However, as described above, firing after the solution treatment is performed.
Average cooling rate between 400 ° C and 290 ° C
If the temperature slows down to 30000 ° C / min or less, these Zr and C
When r and Mn are contained, it can be used for quenching after solution treatment.
In the quenching process, AlCu _TwoSuch as the stable phase,
Coarse around the dispersed particles of Al-Cr, Al-Zr and Al-Mn
Will precipitate out. As a result, the artificial aging at the next higher temperature
Even after processing, after using for 100 hours at a temperature of 120 ℃
Proof stress of 350MPa or more cannot be obtained. Therefore, the present invention
Then, in order to lower the quenching sensitivity of heat-resistant Al alloy, Zr:
0.09% or less, Cr: 0.05% or less, Mn: 0.6% or less, preferably
Regulates, in particular, to be substantially free of Zr and Cr
This is the biggest feature.

Next, the allowable amounts of other elements, which are selective additional elements or impurities in the present invention, will be described below.

(V: 0.05-0.15%) V, like Zr, Cr and Mn, precipitates Al-V dispersed particles which are thermally stable compounds in the Al alloy matrix during the homogenization heat treatment.
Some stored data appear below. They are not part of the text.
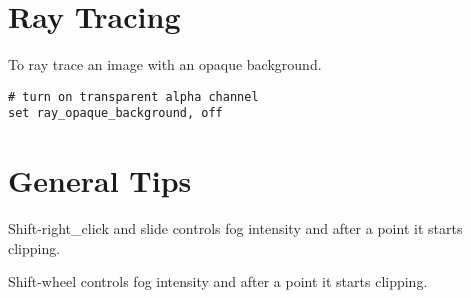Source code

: \documentclass[10pt, oneside, pdftex]{article}
\begin{document}
\section*{Ray Tracing}
To ray trace an image with an opaque background.
\begin{Verbatim}
# turn on transparent alpha channel
set ray_opaque_background, off
\end{Verbatim}

\section*{General Tips}
Shift-right\_click and slide controls fog intensity and after a point
it starts clipping.

\noindent Shift-wheel controls fog intensity and after a point it starts
clipping. 
\end{document}
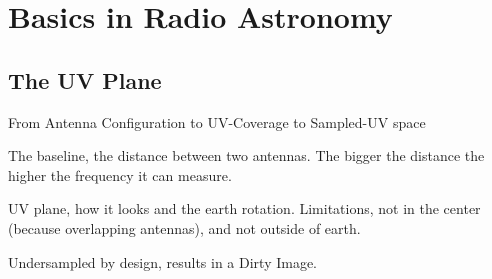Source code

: \section{Basics in Radio Astronomy} \label{radio}

\subsection{The UV Plane}

From Antenna Configuration to UV-Coverage to Sampled-UV space

The baseline, the distance between two antennas. The bigger the distance the higher the frequency it can measure.

UV plane, how it looks and the earth rotation. Limitations, not in the center (because overlapping antennas), and not outside of earth.

Undersampled by design, results in a Dirty Image.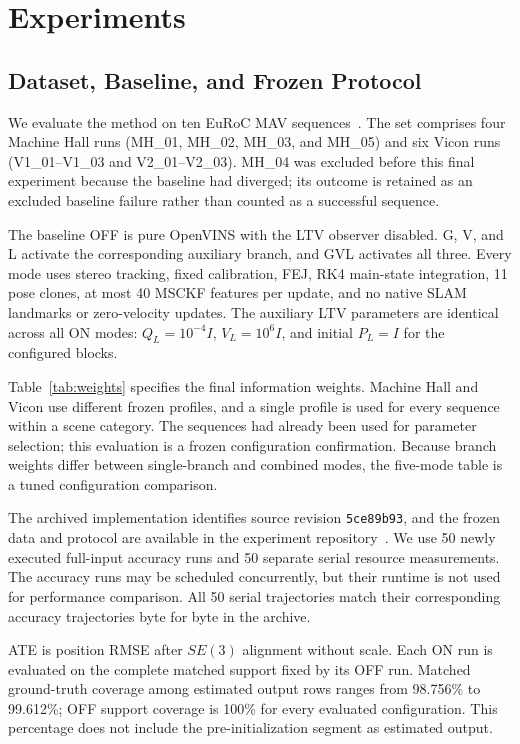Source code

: \documentclass[a4paper,runningheads,twocolumn]{llncs}
\begin{document}
\section{Experiments}
\subsection{Dataset, Baseline, and Frozen Protocol}
We evaluate the method on ten EuRoC MAV sequences~\cite{burri2016}. The set comprises four Machine Hall runs (MH\_01, MH\_02, MH\_03, and MH\_05) and six Vicon runs (V1\_01--V1\_03 and V2\_01--V2\_03). MH\_04 was excluded before this final experiment because the baseline had diverged; its outcome is retained as an excluded baseline failure rather than counted as a successful sequence.

The baseline OFF is pure OpenVINS with the LTV observer disabled. G, V, and L activate the corresponding auxiliary branch, and GVL activates all three. Every mode uses stereo tracking, fixed calibration, FEJ, RK4 main-state integration, 11 pose clones, at most 40 MSCKF features per update, and no native SLAM landmarks or zero-velocity updates. The auxiliary LTV parameters are identical across all ON modes: $Q_L=10^{-4}I$, $V_L=10^6I$, and initial $P_L=I$ for the configured blocks.

Table~\ref{tab:weights} specifies the final information weights. Machine Hall and Vicon use different frozen profiles, and a single profile is used for every sequence within a scene category. The sequences had already been used for parameter selection; this evaluation is a frozen configuration confirmation. Because branch weights differ between single-branch and combined modes, the five-mode table is a tuned configuration comparison.


The archived implementation identifies source revision \texttt{5ce89b93}, and the frozen data and protocol are available in the experiment repository~\cite{experiment2026}. We use 50 newly executed full-input accuracy runs and 50 separate serial resource measurements. The accuracy runs may be scheduled concurrently, but their runtime is not used for performance comparison. All 50 serial trajectories match their corresponding accuracy trajectories byte for byte in the archive.

ATE is position RMSE after $SE(3)$ alignment without scale. Each ON run is evaluated on the complete matched support fixed by its OFF run. Matched ground-truth coverage among estimated output rows ranges from 98.756\% to 99.612\%; OFF support coverage is 100\% for every evaluated configuration. This percentage does not include the pre-initialization segment as estimated output.
\end{document}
In addition, since the dispersed particles have an effect of hindering the movement of the grain boundary after recrystallization, there is an effect of preventing the crystal grains from becoming coarse. As a result, there is an effect that the microstructure of the Al alloy is converted into a fiber structure to improve the room temperature strength and the high temperature strength. The effect of coarsely depositing the stable phase is relatively small as compared with Zr, Cr and Mn. Therefore, V is selectively contained in order to improve the room temperature strength and the high temperature strength. If V: less than 0.05%, these effects cannot be obtained. On the other hand, if V: more than 0.15%, coarse insoluble intermetallic compounds are easily formed during melting and casting, which causes molding failure and destruction. Therefore, when it is contained, the V content is in the range of 0.05 to 0.15%.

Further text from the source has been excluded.